Apple’s T2 chip is one of the most interesting advancements to the Mac in a long time. It is a product of Apple’s in-house chip development for iOS devices. It first made its way to the Mac last year when Apple introduced the iMac Pro starting at $5,000.
This year, Apple migrated the T2 chip down the Mac line. The 2018 MacBook Air and 2018 Mac mini both received a T2 infusion. But rather than focus on the many benefits afforded by the chip, some are upset about what has been taken away. According to The Verge, “Apple confirms its T2 security chip blocks some third-party repairs of new Macs.”
“The T2 is ‘a guillotine that Apple is holding over’ product owners, iFixit CEO Kyle Wiens told The Verge over email. That’s because it’s the key to locking down Mac products by only allowing select replacement parts into the machine when they’ve come from an authorized source — a process that the T2 chip now checks for during post-repair reboot. ‘It’s very possible the goal is to exert more control over who can perform repairs by limiting access to parts,’ Wiens said. ‘This could be an attempt to grab more market share from the independent repair providers. Or it could be a threat to keep their authorized network in line. We just don’t know.'”
iFixit has been around for a long time and has had a somewhat tumultuous relationship with Apple over the years. Apple has increasingly made sealed box computers like the iMac and Mac laptops. iFixit, on the other hand, makes their money doing teardowns of the latest hardware and selling parts and instructions for making repairs.

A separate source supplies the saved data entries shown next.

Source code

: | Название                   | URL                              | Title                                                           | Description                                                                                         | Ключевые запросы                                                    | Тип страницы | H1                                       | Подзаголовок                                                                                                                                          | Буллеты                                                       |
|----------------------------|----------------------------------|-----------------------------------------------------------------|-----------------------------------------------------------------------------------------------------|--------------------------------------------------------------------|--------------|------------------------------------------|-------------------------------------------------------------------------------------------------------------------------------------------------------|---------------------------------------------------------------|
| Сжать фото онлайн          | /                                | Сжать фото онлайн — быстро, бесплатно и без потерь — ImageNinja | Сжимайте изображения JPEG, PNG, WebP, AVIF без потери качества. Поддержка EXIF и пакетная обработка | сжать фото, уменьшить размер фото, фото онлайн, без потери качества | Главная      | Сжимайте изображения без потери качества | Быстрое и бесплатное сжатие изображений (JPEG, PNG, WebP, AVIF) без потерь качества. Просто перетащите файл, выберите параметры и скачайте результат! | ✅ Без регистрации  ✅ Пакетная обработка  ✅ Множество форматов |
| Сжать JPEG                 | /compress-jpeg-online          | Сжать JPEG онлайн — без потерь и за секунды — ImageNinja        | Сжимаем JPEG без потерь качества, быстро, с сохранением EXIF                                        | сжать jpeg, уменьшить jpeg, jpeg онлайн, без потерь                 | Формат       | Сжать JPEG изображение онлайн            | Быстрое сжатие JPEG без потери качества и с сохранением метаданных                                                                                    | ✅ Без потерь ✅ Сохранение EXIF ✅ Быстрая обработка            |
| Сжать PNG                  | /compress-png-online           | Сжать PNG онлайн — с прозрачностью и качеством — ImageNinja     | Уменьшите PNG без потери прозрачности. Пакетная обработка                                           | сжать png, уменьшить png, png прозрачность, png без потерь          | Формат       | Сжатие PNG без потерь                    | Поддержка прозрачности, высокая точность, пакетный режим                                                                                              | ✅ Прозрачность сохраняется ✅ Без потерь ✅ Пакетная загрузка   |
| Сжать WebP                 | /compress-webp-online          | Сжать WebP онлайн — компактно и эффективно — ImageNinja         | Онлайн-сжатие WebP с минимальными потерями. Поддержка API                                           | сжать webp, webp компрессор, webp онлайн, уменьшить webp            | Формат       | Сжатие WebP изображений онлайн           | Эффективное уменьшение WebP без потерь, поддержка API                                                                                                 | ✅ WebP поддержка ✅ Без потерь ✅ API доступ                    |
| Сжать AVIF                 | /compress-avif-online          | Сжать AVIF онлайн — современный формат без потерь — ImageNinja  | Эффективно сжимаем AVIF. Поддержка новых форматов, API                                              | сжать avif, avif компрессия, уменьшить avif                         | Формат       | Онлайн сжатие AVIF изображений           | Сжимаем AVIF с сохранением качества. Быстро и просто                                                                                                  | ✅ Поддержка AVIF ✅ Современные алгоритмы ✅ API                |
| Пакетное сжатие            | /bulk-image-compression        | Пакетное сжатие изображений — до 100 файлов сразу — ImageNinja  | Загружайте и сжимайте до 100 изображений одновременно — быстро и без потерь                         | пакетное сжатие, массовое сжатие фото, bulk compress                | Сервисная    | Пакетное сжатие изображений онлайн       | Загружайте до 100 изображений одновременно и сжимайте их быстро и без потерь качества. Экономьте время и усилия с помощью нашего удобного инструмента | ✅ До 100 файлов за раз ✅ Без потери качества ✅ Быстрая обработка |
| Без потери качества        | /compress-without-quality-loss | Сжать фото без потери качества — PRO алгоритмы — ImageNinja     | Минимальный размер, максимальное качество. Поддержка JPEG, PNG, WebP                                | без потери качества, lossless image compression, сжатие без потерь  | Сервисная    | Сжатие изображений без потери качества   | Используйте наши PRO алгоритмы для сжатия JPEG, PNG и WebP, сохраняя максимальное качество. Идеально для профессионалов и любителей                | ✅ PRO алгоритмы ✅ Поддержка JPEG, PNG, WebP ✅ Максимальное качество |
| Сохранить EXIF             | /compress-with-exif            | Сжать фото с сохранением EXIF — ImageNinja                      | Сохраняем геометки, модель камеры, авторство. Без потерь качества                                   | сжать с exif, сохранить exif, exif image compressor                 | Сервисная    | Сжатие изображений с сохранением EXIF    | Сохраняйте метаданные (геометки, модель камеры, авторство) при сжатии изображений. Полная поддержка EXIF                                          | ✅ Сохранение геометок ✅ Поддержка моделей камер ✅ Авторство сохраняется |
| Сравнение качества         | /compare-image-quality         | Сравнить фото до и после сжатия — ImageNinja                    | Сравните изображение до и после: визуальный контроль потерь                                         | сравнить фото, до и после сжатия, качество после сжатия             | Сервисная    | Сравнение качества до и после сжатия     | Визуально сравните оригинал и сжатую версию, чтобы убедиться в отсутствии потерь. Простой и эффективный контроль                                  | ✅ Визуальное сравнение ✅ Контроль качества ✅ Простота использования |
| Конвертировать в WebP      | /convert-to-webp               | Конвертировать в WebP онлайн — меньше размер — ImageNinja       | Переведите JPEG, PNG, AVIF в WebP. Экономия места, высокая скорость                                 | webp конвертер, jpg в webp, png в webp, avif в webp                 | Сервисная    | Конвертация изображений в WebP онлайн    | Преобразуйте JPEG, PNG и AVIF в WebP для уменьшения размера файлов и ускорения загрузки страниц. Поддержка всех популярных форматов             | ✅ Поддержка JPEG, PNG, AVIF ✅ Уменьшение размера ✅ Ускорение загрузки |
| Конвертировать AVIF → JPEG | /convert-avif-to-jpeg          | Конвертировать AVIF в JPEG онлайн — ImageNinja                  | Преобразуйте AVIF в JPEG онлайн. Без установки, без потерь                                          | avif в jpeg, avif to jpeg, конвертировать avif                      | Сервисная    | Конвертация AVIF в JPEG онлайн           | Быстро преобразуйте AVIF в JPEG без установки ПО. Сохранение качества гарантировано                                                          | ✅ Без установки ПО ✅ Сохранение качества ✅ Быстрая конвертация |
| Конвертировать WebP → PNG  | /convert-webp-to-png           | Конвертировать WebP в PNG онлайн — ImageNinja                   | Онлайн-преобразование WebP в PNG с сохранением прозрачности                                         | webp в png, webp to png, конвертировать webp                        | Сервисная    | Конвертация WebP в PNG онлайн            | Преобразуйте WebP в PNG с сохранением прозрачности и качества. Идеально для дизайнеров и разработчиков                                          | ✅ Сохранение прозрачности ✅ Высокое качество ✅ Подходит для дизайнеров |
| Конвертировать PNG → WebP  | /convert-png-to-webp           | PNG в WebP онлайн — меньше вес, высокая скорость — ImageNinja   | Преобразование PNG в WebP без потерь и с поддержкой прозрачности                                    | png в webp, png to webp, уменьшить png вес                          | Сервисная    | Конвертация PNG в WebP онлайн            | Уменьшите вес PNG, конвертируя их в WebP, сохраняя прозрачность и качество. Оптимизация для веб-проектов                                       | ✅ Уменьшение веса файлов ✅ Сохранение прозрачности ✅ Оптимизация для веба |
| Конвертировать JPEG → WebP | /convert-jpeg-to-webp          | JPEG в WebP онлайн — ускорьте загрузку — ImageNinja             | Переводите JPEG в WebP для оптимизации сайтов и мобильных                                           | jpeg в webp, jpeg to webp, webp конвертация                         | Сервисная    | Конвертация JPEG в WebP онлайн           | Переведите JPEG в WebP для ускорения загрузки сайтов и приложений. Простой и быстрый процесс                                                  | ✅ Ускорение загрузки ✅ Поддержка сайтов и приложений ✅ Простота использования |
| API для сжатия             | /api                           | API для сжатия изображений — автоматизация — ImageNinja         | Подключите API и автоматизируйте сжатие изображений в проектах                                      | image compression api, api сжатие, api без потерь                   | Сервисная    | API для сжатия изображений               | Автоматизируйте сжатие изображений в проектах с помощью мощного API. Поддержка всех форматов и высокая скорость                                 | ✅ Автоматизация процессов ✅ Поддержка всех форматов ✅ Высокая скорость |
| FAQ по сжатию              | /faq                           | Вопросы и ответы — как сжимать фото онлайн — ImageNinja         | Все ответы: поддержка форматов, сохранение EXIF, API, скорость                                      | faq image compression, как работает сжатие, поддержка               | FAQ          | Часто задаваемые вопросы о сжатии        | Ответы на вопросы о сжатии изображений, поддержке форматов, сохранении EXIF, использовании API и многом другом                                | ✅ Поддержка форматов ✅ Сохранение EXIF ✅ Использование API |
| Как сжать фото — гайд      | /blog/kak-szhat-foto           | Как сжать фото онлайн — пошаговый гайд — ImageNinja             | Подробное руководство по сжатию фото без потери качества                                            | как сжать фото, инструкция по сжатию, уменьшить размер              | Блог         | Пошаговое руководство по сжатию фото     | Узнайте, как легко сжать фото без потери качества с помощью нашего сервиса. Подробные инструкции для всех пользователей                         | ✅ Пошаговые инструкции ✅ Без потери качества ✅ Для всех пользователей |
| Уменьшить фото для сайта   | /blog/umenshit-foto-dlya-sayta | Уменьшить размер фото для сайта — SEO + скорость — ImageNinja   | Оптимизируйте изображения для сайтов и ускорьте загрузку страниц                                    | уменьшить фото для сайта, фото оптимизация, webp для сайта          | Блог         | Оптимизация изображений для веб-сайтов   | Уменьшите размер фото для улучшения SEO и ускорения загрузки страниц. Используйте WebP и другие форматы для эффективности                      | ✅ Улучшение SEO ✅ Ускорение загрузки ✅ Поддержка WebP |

iFixit always gives Apple products low repairability scores and claims they are bad for the environment because they can’t be easily repaired. But they seemingly fail to mention Apple’s consistent response that Macs and iDevices remain in use longer and have a second and third resale life without the need for repairs. Other computers, by comparison, are more often discarded.
Apple also makes the case for greater security. Among other things, the T2 controls the secure enclave which keeps information like Touch ID and Face ID safe. Those features wouldn’t be very secure if just anyone could remove the components and swap them out for different components. It is also a questionable proposition that legions of Mac users are eager to swap out the motherboards in their $5,000 computer.
AppleCare is Apple’s hardware insurance policy that provides post-warranty service. Apple’s service and support after the sale have long been hailed as the best in the industry. But it is true that teardown hobbyists will have a harder time swapping out key components in Macs going forward. Everyone else will reap the benefits of faster, more secure Macs that last even longer.